Differential effect of molecular mass hyaluronan on lipopolysaccharide-induced damage in chondrocytes.

Hyaluronan is a biological polysaccharide that may exist in different degrees of polymerization. Several investigations reported that low molecular mass hyaluronan may have pro-inflammatory activity, while high molecular mass hyaluronan can exert beneficial effects. Starting from these data, the aim of this study was to investigate the effect of hyaluronan of different molecular mass in mouse articular chondrocyte cultures stimulated with lipopolysaccharide (LPS).
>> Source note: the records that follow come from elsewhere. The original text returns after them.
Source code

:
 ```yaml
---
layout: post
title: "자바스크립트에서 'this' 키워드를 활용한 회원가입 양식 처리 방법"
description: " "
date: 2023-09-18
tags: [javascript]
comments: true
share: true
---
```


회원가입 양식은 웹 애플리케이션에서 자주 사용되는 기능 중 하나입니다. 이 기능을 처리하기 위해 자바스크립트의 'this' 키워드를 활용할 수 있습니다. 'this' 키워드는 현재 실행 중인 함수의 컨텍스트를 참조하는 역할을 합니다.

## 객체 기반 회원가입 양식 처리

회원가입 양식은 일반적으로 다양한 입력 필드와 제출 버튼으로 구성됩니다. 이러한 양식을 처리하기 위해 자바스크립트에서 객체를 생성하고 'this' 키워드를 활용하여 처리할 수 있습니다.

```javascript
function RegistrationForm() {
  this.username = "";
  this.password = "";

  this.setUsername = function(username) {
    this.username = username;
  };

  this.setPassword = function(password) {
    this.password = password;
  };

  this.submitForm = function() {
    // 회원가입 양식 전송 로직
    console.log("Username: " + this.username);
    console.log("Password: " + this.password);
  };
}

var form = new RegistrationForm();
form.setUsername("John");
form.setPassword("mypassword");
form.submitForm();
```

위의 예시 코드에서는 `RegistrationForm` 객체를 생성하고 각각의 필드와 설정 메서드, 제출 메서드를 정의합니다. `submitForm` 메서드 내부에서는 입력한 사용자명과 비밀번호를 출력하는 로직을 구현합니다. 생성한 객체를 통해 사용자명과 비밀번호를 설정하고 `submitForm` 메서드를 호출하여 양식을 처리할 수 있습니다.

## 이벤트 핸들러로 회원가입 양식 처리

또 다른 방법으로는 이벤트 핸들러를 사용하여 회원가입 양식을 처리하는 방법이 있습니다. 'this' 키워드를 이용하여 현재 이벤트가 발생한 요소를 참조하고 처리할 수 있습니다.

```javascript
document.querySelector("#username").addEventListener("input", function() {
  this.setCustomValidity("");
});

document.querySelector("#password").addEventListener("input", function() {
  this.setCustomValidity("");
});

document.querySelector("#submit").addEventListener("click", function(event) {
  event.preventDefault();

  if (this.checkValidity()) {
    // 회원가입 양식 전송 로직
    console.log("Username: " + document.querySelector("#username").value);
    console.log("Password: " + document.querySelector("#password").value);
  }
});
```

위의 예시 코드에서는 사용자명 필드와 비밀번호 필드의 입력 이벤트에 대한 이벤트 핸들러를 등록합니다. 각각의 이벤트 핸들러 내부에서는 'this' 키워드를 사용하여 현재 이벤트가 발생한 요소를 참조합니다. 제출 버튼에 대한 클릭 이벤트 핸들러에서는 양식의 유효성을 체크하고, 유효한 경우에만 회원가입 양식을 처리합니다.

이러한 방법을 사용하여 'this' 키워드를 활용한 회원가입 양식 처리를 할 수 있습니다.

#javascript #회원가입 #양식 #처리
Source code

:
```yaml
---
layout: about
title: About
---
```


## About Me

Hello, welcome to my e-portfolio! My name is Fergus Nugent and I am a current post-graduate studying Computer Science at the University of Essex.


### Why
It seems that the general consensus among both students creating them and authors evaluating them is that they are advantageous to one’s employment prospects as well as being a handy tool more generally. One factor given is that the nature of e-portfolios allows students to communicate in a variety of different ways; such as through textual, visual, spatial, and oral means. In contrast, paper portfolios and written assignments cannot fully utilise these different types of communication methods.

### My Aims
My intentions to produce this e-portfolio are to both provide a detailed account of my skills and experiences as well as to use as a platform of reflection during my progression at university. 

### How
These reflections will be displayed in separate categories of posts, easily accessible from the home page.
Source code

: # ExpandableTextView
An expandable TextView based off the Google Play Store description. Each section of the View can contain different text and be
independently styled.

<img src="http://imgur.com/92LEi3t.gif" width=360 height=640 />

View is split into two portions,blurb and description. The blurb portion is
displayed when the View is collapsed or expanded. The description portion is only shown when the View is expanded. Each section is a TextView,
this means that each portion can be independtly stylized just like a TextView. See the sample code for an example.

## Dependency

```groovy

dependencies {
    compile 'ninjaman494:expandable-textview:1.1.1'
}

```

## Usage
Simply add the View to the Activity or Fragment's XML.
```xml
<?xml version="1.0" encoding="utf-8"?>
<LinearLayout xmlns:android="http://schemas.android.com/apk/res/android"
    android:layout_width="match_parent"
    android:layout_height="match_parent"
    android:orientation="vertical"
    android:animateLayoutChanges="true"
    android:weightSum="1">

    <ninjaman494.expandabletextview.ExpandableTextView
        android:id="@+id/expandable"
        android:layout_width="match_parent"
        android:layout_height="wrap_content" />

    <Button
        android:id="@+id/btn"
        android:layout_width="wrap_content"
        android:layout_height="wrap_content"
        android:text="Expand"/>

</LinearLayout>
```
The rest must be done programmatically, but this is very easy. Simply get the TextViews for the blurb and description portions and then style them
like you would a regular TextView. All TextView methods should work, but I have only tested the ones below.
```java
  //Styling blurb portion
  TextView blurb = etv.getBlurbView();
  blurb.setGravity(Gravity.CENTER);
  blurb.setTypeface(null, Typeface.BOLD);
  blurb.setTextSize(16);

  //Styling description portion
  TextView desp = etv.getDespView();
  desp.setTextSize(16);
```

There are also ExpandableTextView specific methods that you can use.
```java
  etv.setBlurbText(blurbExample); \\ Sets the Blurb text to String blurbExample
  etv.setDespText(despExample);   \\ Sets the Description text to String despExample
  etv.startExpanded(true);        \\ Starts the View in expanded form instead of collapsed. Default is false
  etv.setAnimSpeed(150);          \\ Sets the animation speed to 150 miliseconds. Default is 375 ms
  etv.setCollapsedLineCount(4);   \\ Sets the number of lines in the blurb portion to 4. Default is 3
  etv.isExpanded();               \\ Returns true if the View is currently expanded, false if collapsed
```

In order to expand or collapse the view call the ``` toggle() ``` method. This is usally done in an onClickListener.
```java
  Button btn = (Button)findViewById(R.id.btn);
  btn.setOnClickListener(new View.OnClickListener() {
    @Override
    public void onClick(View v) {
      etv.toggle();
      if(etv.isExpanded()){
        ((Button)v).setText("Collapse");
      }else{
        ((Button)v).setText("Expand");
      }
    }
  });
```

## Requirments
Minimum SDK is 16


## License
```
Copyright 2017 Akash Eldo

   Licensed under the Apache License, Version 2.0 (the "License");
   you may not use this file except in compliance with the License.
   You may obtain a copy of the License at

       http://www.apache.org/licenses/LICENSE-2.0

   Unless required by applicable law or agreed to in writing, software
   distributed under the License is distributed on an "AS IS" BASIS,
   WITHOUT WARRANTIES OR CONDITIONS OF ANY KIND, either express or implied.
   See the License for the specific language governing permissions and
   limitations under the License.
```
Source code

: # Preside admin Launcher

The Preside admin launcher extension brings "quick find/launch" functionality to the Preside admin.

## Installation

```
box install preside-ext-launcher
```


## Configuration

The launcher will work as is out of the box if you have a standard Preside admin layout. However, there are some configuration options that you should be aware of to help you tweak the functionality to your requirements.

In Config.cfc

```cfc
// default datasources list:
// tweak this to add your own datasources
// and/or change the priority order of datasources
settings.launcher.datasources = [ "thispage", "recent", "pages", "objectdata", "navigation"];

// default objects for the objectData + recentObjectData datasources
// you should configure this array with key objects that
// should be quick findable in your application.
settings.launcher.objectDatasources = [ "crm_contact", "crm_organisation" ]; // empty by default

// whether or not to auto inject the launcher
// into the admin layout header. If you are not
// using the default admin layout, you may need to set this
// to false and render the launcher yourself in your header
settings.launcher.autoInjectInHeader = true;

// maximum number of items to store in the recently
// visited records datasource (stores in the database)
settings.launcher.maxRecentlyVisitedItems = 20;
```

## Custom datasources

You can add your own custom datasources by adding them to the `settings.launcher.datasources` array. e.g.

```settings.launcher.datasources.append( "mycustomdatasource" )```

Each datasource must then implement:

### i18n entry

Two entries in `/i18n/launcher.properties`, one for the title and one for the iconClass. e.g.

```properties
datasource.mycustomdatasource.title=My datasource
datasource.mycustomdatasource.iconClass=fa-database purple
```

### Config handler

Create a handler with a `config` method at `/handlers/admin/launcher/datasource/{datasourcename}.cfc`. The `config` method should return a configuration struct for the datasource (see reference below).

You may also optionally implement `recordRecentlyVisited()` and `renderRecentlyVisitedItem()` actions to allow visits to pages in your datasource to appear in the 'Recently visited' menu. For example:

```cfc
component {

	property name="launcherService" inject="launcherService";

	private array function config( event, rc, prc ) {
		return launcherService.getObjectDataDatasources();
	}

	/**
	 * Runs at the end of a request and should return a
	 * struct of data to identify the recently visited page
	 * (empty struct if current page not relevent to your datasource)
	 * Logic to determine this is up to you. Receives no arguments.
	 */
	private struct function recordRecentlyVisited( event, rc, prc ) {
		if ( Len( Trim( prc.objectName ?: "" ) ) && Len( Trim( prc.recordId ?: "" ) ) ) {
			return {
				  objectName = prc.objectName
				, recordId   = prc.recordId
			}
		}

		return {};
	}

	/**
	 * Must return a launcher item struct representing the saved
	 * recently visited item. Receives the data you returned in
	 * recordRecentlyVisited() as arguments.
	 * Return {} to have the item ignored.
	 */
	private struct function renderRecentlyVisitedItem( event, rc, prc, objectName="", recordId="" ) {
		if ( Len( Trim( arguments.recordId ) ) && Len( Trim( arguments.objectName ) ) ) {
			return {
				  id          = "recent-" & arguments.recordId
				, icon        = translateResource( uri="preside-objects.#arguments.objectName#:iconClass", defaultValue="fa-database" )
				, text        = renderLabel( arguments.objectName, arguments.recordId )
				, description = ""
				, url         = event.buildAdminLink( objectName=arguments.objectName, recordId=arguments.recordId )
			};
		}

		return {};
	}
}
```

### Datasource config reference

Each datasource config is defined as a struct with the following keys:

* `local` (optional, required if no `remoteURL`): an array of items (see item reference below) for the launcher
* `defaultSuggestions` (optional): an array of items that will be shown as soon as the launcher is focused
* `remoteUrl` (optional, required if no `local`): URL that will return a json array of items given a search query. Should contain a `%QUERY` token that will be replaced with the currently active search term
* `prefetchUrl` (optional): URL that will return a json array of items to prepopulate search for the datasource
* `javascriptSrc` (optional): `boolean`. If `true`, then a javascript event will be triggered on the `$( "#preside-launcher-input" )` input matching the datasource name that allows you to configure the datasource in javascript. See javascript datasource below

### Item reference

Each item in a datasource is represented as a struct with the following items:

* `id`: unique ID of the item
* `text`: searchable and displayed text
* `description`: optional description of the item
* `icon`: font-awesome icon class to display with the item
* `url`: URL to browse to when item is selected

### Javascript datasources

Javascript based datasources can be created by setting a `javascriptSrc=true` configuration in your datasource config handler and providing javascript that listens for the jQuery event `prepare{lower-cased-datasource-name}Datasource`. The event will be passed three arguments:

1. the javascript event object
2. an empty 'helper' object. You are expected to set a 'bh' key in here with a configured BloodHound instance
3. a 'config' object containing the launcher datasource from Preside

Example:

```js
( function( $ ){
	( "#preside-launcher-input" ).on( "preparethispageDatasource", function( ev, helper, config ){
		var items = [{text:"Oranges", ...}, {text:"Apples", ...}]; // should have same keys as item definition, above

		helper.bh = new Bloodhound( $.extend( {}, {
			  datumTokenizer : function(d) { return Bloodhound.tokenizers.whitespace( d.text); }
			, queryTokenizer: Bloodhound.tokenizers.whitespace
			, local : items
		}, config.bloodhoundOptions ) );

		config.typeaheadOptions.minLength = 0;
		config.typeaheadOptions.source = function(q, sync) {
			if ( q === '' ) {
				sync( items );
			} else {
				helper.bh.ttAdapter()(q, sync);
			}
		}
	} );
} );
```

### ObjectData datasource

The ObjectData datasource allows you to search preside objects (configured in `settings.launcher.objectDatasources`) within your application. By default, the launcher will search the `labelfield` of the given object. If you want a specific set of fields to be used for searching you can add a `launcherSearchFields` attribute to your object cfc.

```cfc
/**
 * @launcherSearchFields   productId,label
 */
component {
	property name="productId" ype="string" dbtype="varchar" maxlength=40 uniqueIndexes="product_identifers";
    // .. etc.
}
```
Inflammation was induced in chondrocytes by acute treatment with 2.0 microg/ml LPS. High levels of tumour necrosis factor (TNF)-alpha, interleukin (IL)-1beta, IL-6, interferon (IFN)-gamma and iNOS gene expression and their related proteins were found in chondrocytes 24 h after treatment with LPS. High concentrations of NO, NF-kappaB activation, IkappaBalpha phosphorylation and apoptosis, evaluated by the increase in caspase-3 expression and its related protein amount were also produced by LPS stimulation. In contrast, LPS reduced aggrecan and collagen type II (Col2A) expression and their protein production. The treatment of chondrocytes with hyaluronan of different molecular mass produced the following effects: (i) low molecular mass hyaluronan exerted a slight inflammatory effect in untreated chondrocytes, while in LPS-treated chondrocytes it enhanced cytokine production and decreased aggrecan and Col2A compared with cells treated with LPS alone; (ii) no effect was exerted on LPS-induced apoptosis and NO production; (iii) medium molecular mass hyaluronan did not exert any inflammatory/anti-inflammatory activity in LPS-untreated/treated cells and failed to reduce apoptosis; and (iv) high molecular mass hyaluronan had no inflammatory effect in LPS-untreated cells while it was able to reduce all the detrimental effects stimulated by LPS treatment. These data confirm the multifactorial role played by hyaluronan and suggest, in particular, that hyaluronan may modulate inflammation during pathologies by its different degrees of polymerization.